NaCl aumenta la conversione di cellule di cellule T naïve CD4+ in cellule Th17, un fenomeno che è prevenuto in presenza di EPO (593,9±237,7% vs 352,1%±77,1% NaCl40mEq+veicolo/medium vs. NaCl40mEq+EPO/medium; ns).
EPO aumenta la conversione di cellule T naïve CD4 in cellule Treg (CD4+ CD25+ FoxP3+), effetto amplificato in presenza di NaCl (Figura1B) (101,3±2,6% vs 226,8±15,9% NaCl40mEq+veicolo/medium vs NaCl40mEq+EPO/medium; P<0,05). Treg indotte in presenza di EPO sono in grado di inibire l’espansione di PBMC attivati con anticorpo anti-CD3 (suppression activity con Treg:Tconv 1:4= 46,9±2,3%). NaCl ed EPO non modificano la stabilita’ delle cellule Treg (80,9±6,9% vs. 83,07±7,1%, Treg FoxP3+ dopo 3giorni di coltura senza TGFb con vs senza EPO, rispettivamente).

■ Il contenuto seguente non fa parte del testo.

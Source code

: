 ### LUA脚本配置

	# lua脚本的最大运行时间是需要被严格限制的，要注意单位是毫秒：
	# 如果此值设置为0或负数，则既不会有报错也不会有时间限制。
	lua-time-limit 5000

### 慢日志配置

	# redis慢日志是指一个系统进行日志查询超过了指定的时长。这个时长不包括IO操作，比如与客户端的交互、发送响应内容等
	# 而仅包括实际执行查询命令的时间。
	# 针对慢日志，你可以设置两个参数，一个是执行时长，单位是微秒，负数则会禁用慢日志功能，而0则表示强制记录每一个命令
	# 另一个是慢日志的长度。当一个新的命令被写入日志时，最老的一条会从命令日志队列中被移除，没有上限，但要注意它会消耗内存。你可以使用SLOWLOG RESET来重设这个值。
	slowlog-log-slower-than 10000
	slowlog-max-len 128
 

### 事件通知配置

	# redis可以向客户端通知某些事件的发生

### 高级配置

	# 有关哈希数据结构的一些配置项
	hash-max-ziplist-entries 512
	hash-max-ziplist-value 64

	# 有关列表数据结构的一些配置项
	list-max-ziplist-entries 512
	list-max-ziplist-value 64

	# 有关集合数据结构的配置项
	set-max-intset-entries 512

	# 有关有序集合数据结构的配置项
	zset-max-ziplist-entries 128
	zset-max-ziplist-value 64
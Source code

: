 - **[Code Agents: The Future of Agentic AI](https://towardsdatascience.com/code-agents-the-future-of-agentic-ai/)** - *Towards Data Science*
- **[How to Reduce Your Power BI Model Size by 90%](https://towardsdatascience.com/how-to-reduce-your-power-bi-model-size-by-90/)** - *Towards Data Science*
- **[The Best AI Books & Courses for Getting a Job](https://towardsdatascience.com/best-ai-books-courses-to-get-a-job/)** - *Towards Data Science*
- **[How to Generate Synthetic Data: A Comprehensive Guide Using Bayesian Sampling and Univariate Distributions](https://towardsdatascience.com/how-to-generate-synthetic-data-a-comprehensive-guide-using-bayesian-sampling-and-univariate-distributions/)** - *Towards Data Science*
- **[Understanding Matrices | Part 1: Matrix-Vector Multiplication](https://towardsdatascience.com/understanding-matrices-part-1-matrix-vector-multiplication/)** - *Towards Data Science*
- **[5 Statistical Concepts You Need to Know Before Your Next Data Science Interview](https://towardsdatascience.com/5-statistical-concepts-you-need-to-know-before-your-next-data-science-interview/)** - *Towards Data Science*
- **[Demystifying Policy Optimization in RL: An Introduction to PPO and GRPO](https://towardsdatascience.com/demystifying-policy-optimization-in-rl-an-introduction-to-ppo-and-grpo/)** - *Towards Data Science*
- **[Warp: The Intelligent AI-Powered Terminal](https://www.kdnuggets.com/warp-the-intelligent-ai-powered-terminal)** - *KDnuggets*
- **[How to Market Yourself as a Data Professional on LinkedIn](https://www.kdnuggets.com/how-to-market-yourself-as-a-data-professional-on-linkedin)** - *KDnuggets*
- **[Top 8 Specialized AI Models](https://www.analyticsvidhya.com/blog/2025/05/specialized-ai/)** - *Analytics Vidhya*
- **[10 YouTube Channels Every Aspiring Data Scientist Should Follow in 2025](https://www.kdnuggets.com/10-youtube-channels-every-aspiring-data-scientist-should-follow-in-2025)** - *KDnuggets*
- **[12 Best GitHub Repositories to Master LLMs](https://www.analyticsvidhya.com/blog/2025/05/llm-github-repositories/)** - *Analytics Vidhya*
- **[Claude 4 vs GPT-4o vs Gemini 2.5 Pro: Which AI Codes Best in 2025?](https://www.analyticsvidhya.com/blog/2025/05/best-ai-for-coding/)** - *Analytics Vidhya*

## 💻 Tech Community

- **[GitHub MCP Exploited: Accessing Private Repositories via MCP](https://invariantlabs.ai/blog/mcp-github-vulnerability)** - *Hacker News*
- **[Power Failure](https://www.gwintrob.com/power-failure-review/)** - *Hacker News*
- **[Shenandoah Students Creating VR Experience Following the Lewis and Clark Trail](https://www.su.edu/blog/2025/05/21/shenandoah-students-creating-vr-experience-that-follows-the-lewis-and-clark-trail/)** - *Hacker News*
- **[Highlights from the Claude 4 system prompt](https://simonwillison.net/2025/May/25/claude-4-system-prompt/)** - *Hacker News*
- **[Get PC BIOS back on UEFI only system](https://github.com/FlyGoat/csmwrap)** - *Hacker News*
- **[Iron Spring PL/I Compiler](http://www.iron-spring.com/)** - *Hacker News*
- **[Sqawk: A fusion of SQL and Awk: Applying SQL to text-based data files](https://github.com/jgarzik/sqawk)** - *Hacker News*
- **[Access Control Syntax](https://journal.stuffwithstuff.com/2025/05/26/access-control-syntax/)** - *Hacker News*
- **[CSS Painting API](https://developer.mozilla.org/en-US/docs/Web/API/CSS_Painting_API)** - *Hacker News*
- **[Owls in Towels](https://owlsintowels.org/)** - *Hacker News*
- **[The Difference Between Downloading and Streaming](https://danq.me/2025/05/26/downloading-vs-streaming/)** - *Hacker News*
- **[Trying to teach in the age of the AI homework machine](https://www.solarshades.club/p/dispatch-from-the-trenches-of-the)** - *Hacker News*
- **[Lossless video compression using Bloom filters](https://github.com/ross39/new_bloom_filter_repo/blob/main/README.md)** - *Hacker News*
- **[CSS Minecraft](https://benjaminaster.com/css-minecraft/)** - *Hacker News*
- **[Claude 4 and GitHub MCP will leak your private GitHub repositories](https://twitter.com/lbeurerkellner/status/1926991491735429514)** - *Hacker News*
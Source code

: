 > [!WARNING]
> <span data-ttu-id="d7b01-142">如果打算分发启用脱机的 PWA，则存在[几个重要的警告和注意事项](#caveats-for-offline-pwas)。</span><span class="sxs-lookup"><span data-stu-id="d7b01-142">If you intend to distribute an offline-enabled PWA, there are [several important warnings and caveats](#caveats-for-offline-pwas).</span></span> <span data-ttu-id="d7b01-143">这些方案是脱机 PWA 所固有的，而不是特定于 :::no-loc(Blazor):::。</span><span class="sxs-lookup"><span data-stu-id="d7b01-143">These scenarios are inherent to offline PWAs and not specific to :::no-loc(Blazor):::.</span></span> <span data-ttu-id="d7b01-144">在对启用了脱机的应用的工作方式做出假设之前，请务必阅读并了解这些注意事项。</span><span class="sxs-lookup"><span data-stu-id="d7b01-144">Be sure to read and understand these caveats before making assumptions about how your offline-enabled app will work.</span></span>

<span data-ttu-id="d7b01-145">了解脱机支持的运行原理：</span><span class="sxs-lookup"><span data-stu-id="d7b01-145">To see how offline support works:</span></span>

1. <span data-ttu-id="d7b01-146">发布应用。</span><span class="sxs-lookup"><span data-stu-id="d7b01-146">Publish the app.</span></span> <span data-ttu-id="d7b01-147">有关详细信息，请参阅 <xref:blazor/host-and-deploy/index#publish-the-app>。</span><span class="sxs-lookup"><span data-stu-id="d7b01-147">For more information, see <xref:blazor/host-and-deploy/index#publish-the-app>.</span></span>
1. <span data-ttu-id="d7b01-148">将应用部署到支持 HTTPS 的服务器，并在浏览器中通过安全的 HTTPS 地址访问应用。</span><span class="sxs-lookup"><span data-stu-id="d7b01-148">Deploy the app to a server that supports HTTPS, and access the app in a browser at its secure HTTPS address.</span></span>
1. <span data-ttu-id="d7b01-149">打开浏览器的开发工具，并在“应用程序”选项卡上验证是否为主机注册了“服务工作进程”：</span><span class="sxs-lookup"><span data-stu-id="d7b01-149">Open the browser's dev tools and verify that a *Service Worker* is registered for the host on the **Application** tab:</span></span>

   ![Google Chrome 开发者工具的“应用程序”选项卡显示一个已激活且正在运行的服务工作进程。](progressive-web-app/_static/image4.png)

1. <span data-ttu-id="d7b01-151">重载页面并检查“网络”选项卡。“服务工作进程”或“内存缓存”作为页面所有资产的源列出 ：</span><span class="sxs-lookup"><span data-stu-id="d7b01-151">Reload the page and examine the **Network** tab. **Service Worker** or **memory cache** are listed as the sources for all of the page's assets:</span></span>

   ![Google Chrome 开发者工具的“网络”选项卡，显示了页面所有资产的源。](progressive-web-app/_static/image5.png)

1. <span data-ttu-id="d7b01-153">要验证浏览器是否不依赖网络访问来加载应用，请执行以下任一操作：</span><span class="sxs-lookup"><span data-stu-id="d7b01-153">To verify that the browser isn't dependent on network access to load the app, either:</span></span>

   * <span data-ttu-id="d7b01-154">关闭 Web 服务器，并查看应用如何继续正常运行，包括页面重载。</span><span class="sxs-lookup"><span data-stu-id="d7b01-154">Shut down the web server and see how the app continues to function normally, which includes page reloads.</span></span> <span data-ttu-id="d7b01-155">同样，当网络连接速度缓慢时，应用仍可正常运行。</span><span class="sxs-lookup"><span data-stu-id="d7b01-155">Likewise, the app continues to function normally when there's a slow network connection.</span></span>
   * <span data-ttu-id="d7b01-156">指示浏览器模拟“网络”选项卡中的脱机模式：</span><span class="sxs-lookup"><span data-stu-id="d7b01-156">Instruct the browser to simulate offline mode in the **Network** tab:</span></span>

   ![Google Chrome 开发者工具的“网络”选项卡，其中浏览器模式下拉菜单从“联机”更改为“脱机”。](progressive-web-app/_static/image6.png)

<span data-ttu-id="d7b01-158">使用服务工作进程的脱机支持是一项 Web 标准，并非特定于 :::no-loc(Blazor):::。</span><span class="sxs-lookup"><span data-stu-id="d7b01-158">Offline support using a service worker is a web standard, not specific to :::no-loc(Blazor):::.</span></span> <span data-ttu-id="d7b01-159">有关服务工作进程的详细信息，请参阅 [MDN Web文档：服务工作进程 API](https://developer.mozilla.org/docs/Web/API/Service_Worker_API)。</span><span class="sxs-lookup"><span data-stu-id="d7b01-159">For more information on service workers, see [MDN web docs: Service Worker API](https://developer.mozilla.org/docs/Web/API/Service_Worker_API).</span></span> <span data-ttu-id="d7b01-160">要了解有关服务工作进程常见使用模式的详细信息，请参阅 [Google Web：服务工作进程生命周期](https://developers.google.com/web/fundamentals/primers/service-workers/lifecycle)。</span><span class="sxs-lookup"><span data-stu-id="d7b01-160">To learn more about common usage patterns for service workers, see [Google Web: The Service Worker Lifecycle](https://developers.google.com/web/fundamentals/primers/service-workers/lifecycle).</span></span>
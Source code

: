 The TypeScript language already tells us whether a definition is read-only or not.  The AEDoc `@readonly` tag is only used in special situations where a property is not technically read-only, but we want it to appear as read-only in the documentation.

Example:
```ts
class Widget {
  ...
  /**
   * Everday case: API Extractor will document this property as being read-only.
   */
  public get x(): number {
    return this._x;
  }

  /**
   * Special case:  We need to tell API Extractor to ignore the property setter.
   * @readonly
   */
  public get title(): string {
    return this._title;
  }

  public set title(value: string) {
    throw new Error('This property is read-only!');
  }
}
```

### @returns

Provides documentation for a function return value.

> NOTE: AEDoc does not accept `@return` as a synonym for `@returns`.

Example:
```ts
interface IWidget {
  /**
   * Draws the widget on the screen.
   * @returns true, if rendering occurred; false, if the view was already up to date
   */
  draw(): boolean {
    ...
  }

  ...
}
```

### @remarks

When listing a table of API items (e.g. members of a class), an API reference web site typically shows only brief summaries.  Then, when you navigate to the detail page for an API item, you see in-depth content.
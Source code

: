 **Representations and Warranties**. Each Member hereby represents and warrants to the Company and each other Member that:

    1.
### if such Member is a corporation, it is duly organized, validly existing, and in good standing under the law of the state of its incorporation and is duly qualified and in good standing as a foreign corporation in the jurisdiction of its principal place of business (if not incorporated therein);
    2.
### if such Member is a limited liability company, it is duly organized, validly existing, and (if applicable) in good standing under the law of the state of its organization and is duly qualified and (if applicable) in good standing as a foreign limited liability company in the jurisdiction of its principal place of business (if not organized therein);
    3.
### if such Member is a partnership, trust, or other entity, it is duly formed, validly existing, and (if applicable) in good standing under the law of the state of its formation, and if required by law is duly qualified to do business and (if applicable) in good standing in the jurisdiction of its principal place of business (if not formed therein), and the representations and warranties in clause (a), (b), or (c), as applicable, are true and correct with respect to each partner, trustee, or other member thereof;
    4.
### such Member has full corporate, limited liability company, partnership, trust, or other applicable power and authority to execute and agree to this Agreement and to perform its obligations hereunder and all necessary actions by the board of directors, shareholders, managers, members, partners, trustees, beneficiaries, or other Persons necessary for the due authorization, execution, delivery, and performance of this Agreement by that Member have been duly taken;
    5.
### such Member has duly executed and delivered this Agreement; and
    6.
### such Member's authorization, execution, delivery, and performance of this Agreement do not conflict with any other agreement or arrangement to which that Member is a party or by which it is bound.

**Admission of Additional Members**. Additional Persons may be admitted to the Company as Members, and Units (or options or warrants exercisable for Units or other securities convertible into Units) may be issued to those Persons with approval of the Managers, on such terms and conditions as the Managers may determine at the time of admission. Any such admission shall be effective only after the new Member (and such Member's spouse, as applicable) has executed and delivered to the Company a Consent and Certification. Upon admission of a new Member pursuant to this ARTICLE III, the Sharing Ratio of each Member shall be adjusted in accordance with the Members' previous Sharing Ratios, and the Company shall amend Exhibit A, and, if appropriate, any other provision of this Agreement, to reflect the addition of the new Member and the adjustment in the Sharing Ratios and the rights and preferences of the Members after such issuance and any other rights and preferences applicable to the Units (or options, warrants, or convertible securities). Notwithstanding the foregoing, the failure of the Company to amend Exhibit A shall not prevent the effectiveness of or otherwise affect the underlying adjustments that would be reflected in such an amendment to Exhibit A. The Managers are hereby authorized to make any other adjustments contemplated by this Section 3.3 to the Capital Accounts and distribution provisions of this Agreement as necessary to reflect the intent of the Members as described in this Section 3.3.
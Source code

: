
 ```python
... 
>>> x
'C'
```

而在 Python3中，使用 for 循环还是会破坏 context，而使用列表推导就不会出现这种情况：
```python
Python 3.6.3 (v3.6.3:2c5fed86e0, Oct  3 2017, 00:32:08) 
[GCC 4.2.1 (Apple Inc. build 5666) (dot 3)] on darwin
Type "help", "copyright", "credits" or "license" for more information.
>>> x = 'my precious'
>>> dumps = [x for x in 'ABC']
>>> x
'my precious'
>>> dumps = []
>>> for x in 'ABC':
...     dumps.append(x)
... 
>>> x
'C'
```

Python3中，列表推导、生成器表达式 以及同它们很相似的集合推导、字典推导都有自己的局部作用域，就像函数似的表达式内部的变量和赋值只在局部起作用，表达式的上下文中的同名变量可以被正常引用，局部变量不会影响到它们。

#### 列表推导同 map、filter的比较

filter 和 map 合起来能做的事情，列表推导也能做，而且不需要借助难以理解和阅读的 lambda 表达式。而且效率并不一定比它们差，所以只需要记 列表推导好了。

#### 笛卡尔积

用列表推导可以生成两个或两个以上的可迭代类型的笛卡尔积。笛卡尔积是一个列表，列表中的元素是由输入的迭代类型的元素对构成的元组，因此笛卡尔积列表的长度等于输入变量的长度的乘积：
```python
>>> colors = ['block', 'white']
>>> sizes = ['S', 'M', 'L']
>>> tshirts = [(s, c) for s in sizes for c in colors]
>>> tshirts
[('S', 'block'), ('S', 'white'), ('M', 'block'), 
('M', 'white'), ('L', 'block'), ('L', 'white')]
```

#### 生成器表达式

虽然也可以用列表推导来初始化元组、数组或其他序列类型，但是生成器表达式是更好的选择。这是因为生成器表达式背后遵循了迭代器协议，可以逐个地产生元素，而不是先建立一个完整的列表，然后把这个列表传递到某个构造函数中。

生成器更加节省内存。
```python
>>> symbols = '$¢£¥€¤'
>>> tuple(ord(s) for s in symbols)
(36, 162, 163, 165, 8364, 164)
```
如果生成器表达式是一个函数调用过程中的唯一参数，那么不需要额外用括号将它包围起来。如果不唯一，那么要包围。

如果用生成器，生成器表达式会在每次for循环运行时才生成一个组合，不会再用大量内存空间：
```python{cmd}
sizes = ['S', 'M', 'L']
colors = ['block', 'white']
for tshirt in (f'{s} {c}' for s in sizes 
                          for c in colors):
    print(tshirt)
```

I livelli di EPO-R non sono modificati da NaCl (3,6±0,8 vs.3,8±1,7, MFI/isotipo con NaCl40mEq vs. medium; ns). EPO previene l’aumento di pSGK1 in cellule T CD4+ indotto da NaCl (aumento di MFI a 60 min/basale: 45,0±4,7% vs. 12,0±2,9%, in NaCl40mEq+veicolo vs. NaCl +EPO; P<0,05).
Conclusioni
I nostri dati indicano che EPO antagonizza l’effetto pro-infiammatorio del sodio, inibendo direttamente le cellule Th1 e Th17 e promuovendo l’induzione di Treg. Da un punto di vista meccanicistico, EPO inibisce la fosforilazione di SGK1 indotta da NaCl. Questo suggerisce che a livello renale, dove massime sono le concentrazioni sia di NaCl che di EPO, EPO potrebbe svolgere un’azione di tolleranza periferica, analoga all’acido retinoico a livello intestinale (Cassani B. et al., 2011 [3]).
I nostri studi costituiscono un importante razionale per ulteriori lavori volti a caratterizzare ulteriormente gli effetti immunosoppressivi di EPO e ad esplorarne le potenzialità terapeutiche come molecola antiinfiammatoria.